■ **Stored data entries**

━━━━━━

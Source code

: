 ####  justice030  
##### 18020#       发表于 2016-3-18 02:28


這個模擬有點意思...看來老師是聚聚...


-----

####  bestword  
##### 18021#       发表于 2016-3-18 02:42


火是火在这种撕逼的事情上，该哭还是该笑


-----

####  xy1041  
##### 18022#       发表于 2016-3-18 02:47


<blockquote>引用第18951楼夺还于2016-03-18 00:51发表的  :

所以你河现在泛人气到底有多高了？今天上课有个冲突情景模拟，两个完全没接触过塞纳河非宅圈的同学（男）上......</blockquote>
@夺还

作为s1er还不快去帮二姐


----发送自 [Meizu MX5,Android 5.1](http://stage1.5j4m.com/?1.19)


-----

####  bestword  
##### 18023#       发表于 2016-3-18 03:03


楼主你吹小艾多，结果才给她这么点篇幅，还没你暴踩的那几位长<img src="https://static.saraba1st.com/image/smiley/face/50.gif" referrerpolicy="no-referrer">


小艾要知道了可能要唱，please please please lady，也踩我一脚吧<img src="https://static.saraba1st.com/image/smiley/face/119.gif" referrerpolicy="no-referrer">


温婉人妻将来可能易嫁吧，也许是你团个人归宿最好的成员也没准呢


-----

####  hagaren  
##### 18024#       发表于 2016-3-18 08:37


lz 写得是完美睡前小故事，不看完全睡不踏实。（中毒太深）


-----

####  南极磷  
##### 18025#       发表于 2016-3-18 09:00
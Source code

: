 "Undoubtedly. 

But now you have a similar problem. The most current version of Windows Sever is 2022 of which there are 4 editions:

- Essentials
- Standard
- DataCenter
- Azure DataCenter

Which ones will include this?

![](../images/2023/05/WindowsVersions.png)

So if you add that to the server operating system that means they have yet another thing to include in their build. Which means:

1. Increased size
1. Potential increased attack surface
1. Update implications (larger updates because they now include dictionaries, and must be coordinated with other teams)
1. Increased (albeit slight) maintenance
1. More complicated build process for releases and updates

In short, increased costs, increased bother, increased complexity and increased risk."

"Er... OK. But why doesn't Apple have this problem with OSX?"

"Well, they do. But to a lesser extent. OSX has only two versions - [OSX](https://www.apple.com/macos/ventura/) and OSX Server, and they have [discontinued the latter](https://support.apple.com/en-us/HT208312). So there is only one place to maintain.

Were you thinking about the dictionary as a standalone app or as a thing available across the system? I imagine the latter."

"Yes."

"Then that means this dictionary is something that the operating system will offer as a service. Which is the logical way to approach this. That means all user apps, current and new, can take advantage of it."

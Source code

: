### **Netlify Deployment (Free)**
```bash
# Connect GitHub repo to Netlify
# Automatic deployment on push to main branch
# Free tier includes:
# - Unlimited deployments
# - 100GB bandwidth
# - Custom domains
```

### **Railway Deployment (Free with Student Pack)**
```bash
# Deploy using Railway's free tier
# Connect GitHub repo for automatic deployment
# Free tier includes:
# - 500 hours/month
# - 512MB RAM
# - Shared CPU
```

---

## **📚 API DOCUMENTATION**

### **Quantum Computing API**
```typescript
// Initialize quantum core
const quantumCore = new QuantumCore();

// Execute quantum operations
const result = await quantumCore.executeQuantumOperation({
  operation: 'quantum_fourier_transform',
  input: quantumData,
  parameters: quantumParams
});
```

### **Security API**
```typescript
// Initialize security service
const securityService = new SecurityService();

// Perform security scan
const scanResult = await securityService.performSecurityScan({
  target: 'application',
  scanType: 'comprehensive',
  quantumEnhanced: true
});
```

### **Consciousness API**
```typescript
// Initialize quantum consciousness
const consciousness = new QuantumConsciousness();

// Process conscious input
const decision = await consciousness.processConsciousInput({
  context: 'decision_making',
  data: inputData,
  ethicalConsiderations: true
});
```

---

━━━━━━

■ **Work to complete**
Copy exactly the lines that begin with the one containing "### **Security API**" and continue to the end of the records, both included, and nothing more.

■ **Answer section**
### **Security API**
```typescript
// Initialize security service
const securityService = new SecurityService();

// Perform security scan
const scanResult = await securityService.performSecurityScan({
  target: 'application',
  scanType: 'comprehensive',
  quantumEnhanced: true
});
```

### **Consciousness API**
```typescript
// Initialize quantum consciousness
const consciousness = new QuantumConsciousness();

// Process conscious input
const decision = await consciousness.processConsciousInput({
  context: 'decision_making',
  data: inputData,
  ethicalConsiderations: true
});
```

---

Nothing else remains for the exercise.